* INFORMATION GIVEN:
━━━━━━━━━━━━━━━━━━━━
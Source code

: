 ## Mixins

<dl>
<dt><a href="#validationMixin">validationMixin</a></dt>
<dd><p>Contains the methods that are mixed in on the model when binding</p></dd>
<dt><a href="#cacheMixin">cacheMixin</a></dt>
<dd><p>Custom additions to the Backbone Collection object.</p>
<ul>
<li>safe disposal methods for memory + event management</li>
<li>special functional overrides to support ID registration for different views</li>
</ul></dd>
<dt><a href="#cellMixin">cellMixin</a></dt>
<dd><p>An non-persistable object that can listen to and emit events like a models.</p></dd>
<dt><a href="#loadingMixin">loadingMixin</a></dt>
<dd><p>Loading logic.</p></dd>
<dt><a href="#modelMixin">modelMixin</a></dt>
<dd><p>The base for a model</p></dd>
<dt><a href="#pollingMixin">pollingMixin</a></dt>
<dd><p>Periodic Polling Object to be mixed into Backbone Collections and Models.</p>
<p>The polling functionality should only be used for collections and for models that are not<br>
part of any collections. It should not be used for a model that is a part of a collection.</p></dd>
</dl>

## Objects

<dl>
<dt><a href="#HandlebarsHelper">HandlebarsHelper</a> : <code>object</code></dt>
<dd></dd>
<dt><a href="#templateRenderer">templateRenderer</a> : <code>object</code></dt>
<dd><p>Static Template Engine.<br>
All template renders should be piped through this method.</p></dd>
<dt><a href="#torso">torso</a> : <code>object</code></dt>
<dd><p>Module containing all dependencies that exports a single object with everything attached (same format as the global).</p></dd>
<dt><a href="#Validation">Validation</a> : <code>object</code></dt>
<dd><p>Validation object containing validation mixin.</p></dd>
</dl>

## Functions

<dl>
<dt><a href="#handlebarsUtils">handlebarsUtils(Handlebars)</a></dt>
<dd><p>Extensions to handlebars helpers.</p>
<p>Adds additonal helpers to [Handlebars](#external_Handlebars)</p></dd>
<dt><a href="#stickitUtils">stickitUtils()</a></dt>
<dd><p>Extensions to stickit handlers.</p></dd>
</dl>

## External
━━━━━━━━━━━━━━━━━━━━
* WORK TASK:
Repeat the data in its entirety, word for word.

* ANSWER SECTION:
Source code

: ## Mixins

<dl>
<dt><a href="#validationMixin">validationMixin</a></dt>
<dd><p>Contains the methods that are mixed in on the model when binding</p></dd>
<dt><a href="#cacheMixin">cacheMixin</a></dt>
<dd><p>Custom additions to the Backbone Collection object.</p>
<ul>
<li>safe disposal methods for memory + event management</li>
<li>special functional overrides to support ID registration for different views</li>
</ul></dd>
<dt><a href="#cellMixin">cellMixin</a></dt>
<dd><p>An non-persistable object that can listen to and emit events like a models.</p></dd>
<dt><a href="#loadingMixin">loadingMixin</a></dt>
<dd><p>Loading logic.</p></dd>
<dt><a href="#modelMixin">modelMixin</a></dt>
<dd><p>The base for a model</p></dd>
<dt><a href="#pollingMixin">pollingMixin</a></dt>
<dd><p>Periodic Polling Object to be mixed into Backbone Collections and Models.</p>
<p>The polling functionality should only be used for collections and for models that are not<br>
part of any collections. It should not be used for a model that is a part of a collection.</p></dd>
</dl>

## Objects

<dl>
<dt><a href="#HandlebarsHelper">HandlebarsHelper</a> : <code>object</code></dt>
<dd></dd>
<dt><a href="#templateRenderer">templateRenderer</a> : <code>object</code></dt>
<dd><p>Static Template Engine.<br>
All template renders should be piped through this method.</p></dd>
<dt><a href="#torso">torso</a> : <code>object</code></dt>
<dd><p>Module containing all dependencies that exports a single object with everything attached (same format as the global).</p></dd>
<dt><a href="#Validation">Validation</a> : <code>object</code></dt>
<dd><p>Validation object containing validation mixin.</p></dd>
</dl>

## Functions

<dl>
<dt><a href="#handlebarsUtils">handlebarsUtils(Handlebars)</a></dt>
<dd><p>Extensions to handlebars helpers.</p>
<p>Adds additonal helpers to [Handlebars](#external_Handlebars)</p></dd>
<dt><a href="#stickitUtils">stickitUtils()</a></dt>
<dd><p>Extensions to stickit handlers.</p></dd>
</dl>

## External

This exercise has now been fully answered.